Well done. In fact, once these patients come we do a culture for all patients, we sent tissue either for histo- and microbiology and we based on clinical findings that this is an infection and has not any autoimmune underlying cause. So we treat it with broad spectrum antibiotics of two types, anaerobic and aerobic, for a long period. It is chronic so with chronicity you have to take a longer period of treatment. We cover patients with aerobic two weeks, anaerobic antibiotics four weeks. The patients get an excellent response within six weeks’ time.
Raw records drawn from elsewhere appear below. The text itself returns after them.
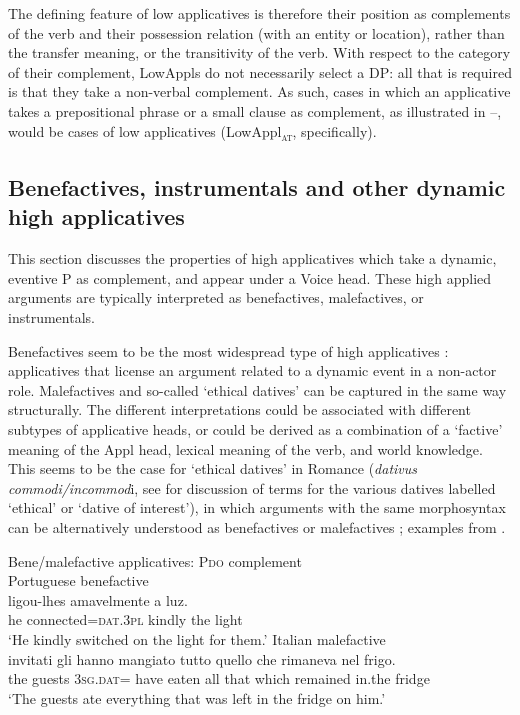 \documentclass[output=paper,colorlinks,citecolor=brown,nonflat]{./langscibook}
\begin{document}
The defining feature of low applicatives is therefore their position as complements of the verb and their possession relation (with an entity or location), rather than the transfer meaning, or the transitivity of the verb. With respect to the category of their complement, LowAppls do not necessarily select a DP: all that is required is that they take a non-verbal complement. As such, cases in which an applicative takes a prepositional phrase or a small clause as complement, as illustrated in --, would be cases of low applicatives (LowAppl\textsc{\textsubscript{at}}, specifically).

\subsection{Benefactives, instrumentals and other dynamic high applicatives}\label{sec:cuervo:4.2}

This section discusses the properties of high applicatives which take a dynamic, eventive \liv P as complement, and appear under a Voice head. These high applied arguments are typically interpreted as benefactives, malefactives, or instrumentals. 

Benefactives seem to be the most widespread type of high applicatives \citep{Polinsky2013}: applicatives that license an argument related to a dynamic event in a non-actor role. Malefactives and so-called ‘ethical datives’ can be captured in the same way structurally. The different interpretations could be associated with different subtypes of applicative heads, or could be derived as a combination of a ‘factive’ meaning of the Appl head, lexical meaning of the verb, and world knowledge. This seems to be the case for ‘ethical datives’ in Romance (\textit{dativus commodi/incommod}i, see \citealt{RobergeTroberg2009} for discussion of terms for the various datives labelled ‘ethical’ or ‘dative of interest’), in which arguments with the same morphosyntax can be alternatively understood as benefactives  or malefactives ; examples from \citealt{RobergeTroberg2009}.

\ea%
    \label{ex:cuervo:9}
    Bene/malefactive applicatives: \liv P\textsc{do} complement\\
    \ea%
        \label{ex:cuervo:9a}
        Portuguese benefactive\\
         {ligou-lhes}   {amavelmente} {a} {luz}.\\
        he   connected=\textsc{dat.3pl} kindly   the light\\
        \glt ‘He kindly switched on the light for them.’
    \ex%
        \label{ex:cuervo:9b}
        Italian malefactive\\
         {invitati} {gli} {hanno} {mangiato} {tutto} {quello} {che} {rimaneva} {nel} {frigo}.\\
         the guests 3\textsc{sg.dat}= have eaten all that which remained in.the fridge\\
        \glt ‘The guests ate everything that was left in the fridge on him.’
    \z
\z
\end{document}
To extend that, the breast was normal in three months’ time. In fact, all treatment has side effects, the only side effect which we faced in this one is two cases out of thirty we had recurrence and these recurrences were treated similarly with a further course of antibiotics.

The same antibiotics or different ones?

Indeed, yes, the same one. The same one and patients were well after a few weeks. Up to now we have more than three years follow-up; all patients are recurrence free.

And you said that this is the second largest series in the world.

Indeed, the second.

How many patients have you treated?

Thirty, thirty cases. In fact we are now… the number of patients are sixty. In a few years’ time we will publish another paper with a longer follow-up.

So what is your bottom line clinical message to doctors faced with a case which might well be granulomatous mastitis then?

Well, make sure that this is a diagnosis, keep your knife away. I know you are a surgeon, you have a tendency to use knives, use it wherever is needed. I think granulomatous mastitis you need to be careful, gentle, avoid aggressive treatment because surgery might lead to complications such as fistulae and fistulae are a nightmare for the patient. So I advise make a diagnosis based on triple assessment; once the diagnosis is made be conservative. Treat with antibiotics, keep the knife away.